▸ **TASK DESCRIPTION**:
Repeat precisely the span of lines below that opens with the line containing "- [Checkbox] Small" and closes with the line containing "### Documentation", both included.

▸ **MATERIAL FOR THIS TASK**:
===============

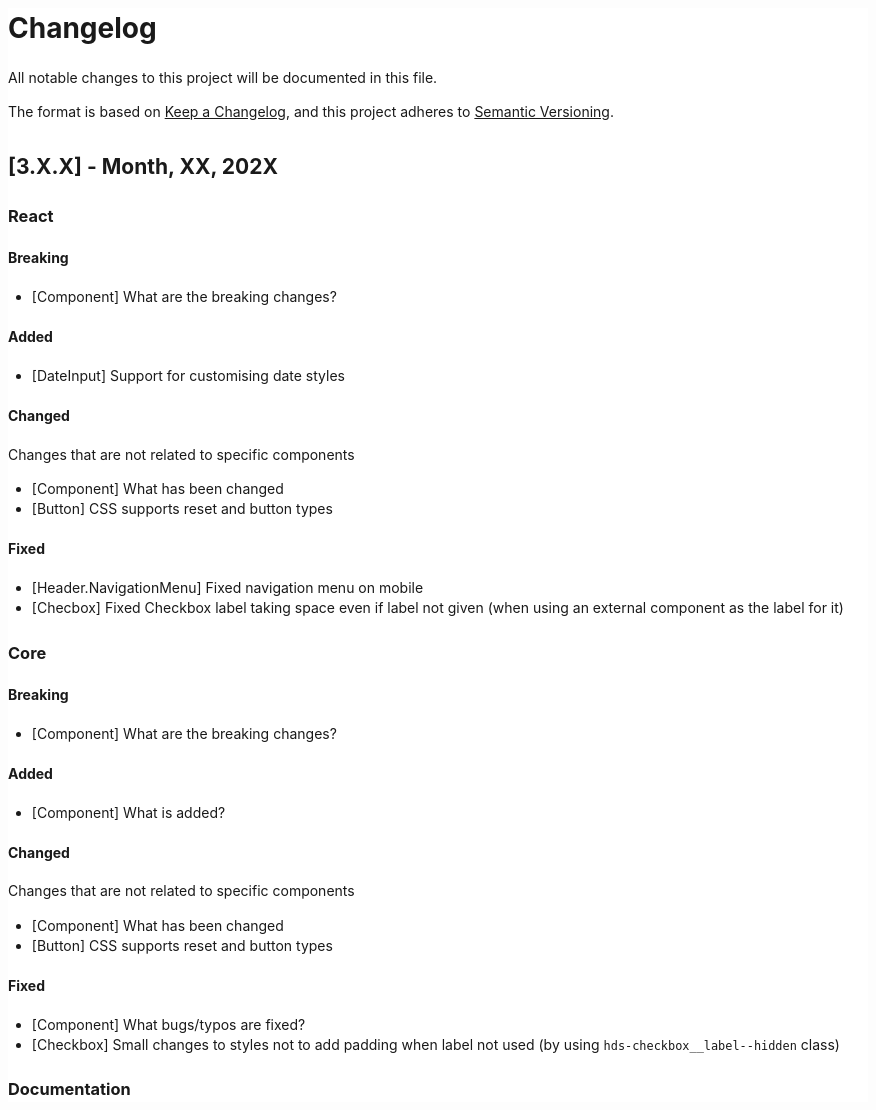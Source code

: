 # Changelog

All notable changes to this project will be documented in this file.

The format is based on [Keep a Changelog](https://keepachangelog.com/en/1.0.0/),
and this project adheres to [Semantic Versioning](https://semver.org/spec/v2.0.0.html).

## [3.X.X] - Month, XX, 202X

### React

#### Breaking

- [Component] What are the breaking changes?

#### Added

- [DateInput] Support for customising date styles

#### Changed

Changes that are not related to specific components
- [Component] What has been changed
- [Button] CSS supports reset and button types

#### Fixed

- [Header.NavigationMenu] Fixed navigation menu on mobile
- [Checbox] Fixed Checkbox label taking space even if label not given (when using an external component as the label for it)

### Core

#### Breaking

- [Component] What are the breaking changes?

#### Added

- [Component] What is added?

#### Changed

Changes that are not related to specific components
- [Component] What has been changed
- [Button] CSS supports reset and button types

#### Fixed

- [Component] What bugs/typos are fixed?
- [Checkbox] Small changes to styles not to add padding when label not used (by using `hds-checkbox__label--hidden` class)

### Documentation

===============

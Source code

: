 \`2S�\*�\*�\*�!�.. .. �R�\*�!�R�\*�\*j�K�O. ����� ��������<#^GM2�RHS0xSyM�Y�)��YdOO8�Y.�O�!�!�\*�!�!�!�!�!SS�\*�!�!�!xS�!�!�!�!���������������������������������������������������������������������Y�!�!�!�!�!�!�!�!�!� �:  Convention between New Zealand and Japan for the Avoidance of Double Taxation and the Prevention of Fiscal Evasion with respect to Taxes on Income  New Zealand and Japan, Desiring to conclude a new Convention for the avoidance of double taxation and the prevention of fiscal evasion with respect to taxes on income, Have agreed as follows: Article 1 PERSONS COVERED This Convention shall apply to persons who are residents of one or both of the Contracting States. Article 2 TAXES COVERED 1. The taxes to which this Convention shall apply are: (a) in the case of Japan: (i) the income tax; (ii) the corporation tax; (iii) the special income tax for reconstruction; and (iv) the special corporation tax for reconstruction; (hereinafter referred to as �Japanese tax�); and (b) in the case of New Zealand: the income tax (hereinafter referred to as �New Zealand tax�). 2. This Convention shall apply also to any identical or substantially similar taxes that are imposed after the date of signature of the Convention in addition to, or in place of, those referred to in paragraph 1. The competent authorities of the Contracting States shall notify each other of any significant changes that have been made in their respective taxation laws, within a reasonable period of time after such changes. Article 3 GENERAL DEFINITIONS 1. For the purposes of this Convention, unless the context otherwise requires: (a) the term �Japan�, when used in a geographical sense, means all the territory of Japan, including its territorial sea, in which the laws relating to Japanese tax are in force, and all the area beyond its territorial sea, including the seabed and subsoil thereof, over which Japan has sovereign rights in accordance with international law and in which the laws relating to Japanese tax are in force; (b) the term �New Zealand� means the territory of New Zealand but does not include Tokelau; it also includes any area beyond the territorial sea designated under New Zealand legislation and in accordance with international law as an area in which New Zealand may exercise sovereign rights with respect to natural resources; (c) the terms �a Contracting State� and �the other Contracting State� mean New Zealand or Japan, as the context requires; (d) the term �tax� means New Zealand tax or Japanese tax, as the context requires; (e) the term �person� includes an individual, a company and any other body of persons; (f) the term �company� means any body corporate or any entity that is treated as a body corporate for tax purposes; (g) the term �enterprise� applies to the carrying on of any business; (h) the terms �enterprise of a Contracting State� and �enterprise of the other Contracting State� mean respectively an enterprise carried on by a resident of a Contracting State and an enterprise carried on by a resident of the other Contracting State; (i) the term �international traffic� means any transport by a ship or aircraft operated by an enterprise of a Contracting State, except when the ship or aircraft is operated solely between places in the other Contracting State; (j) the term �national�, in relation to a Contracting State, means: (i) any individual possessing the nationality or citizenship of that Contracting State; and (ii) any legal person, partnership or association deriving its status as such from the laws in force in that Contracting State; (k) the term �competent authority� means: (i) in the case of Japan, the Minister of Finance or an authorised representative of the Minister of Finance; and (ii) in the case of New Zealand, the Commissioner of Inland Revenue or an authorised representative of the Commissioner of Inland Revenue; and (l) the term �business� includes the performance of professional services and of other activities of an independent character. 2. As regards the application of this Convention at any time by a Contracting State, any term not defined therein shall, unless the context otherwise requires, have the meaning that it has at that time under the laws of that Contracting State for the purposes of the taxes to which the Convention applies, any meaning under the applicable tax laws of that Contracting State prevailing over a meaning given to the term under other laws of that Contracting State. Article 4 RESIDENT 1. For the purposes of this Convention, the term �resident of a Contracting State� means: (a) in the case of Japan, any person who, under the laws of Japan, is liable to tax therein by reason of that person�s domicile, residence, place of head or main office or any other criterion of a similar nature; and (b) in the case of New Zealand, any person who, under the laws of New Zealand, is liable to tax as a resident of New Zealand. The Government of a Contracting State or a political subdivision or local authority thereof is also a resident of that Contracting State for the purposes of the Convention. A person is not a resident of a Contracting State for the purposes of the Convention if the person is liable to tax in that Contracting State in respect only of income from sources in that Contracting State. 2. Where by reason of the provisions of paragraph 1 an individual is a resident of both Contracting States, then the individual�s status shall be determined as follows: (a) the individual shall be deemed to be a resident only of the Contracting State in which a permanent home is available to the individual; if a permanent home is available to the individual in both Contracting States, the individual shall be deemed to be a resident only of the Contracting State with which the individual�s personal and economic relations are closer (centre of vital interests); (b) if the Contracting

===============

▸ **WRITTEN SOLUTION**:
- [Checkbox] Small changes to styles not to add padding when label not used (by using `hds-checkbox__label--hidden` class)

### Documentation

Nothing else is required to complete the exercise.